David Gray is all ready and set to return to Brighton when he drops into the Brighton Dome Concert Hall on Tuesday 19th March. If you are thinking of going, then I would suggest snapping up the last few tickets from The Dome, which you can purchase HERE.
Last week David released his new album ‘Gold In A Brass Age’, which is his first album of new material in four years and it has landed in the UK Official Album Charts at No.21. The first single ‘The Sapling’ finds Gray in renewed creative form and was produced by Ben DeVries, son of producer and soundtrack composer Marius.
‘Gold In A Brass Age’ is defined by an intuitive approach from Gray, exploring new electronic textures and sound palettes, along with new production techniques in the process. Using a cut and paste approach to the arrangement of songs, the album’s atmospheric and experimental undertones are evident throughout. The album’s title is drawn from Raymond Carver’s short story ‘Blackbird Pie’, and informed by the regenerative cut and thrust of Gray’s adopted home of London and a fascination with the natural world which has long since consumed his time outside of music. The album’s striking artwork – for which Gray sought out Peckham-based tattoo artist London Boy – depicts an Emperor moth with the City of London captured between its wingspan.
Speaking about the creation of ‘Gold In A Brass Age’, Gray says; “With this album, my default position was to do everything differently. I didn’t think ‘this would be a good hook or ‘these lyrics could work for a chorus’. I was keen to get away from narrative. Instead of writing melodies, I looked for phrases with a natural cadence, so that the rhythm began with the words. I re-imagined where a song might spring from and what form it could take.”
Written in breaks between several month-long tour stints – which included a US co-headline run of shows with Alison Krauss – ‘Gold In A Brass Age’ sees Gray’s unmistakable vocal hushed in many places to an intimate falsetto, to compelling effect.

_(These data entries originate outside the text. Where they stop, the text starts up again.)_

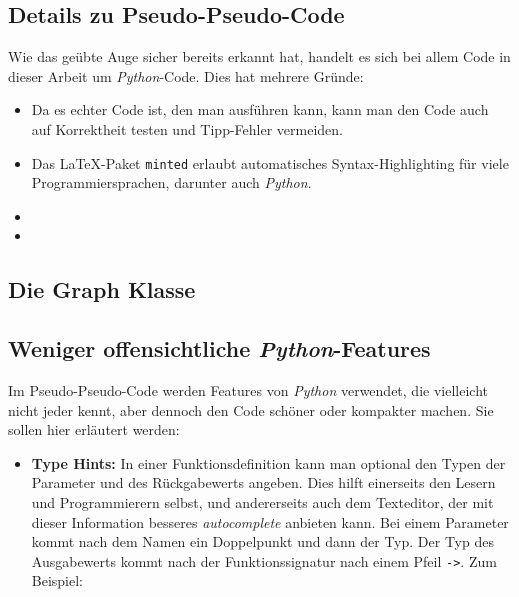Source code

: \documentclass[../main.tex]{subfiles}
\begin{document}
\begin{appendices}

\chapter{Details zu Pseudo-Pseudo-Code}
\label{appendix:code}

Wie das geübte Auge sicher bereits erkannt hat, handelt es sich bei allem Code in dieser Arbeit um \emph{Python}-Code. Dies hat mehrere Gründe:
\begin{itemize}
    \item Da es echter Code ist, den man ausführen kann, kann man den Code auch auf Korrektheit testen und Tipp-Fehler vermeiden.
    \item Das \LaTeX-Paket \verb|minted| erlaubt automatisches Syntax-Highlighting für viele Programmiersprachen, darunter auch \emph{Python}.
    \item {}
    \item {}
\end{itemize}

\section{Die Graph Klasse}

\section{Weniger offensichtliche \emph{Python}-Features}

Im Pseudo-Pseudo-Code werden Features von \emph{Python} verwendet, die vielleicht nicht jeder kennt, aber dennoch den Code schöner oder kompakter machen. Sie sollen hier erläutert werden:

\begin{itemize}
    \item \textbf{Type Hints:} In einer Funktionsdefinition kann man optional den Typen der Parameter und des Rückgabewerts angeben. Dies hilft einerseits den Lesern und Programmierern selbst, und andererseits auch dem Texteditor, der mit dieser Information besseres \emph{autocomplete} anbieten kann. Bei einem Parameter kommt nach dem Namen ein Doppelpunkt und dann der Typ. Der Typ des Ausgabewerts kommt nach der Funktionssignatur nach einem Pfeil \verb|->|. Zum Beispiel:
    

\end{itemize}
\end{appendices}
\end{document}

Hypnotic lead single and album-opener ‘The Sapling’ bears out the nuanced approach in spades, with Gray’s rumination on the brevity of life tempered by layered vocals and a brass section including cor anglais and baritone sax. “Time ticking by is a theme that recurs throughout the record” says Gray. “Fragility, renewal, a changing of perspective.”
‘Gold In A Brass Age’ is his eleventh album in a career that spans over 25 years, several Brit and Grammy nominations, and three No.1 UK albums ‘White Ladder’, ‘A New Day At Midnight’ and ‘Life In Slow Motion’.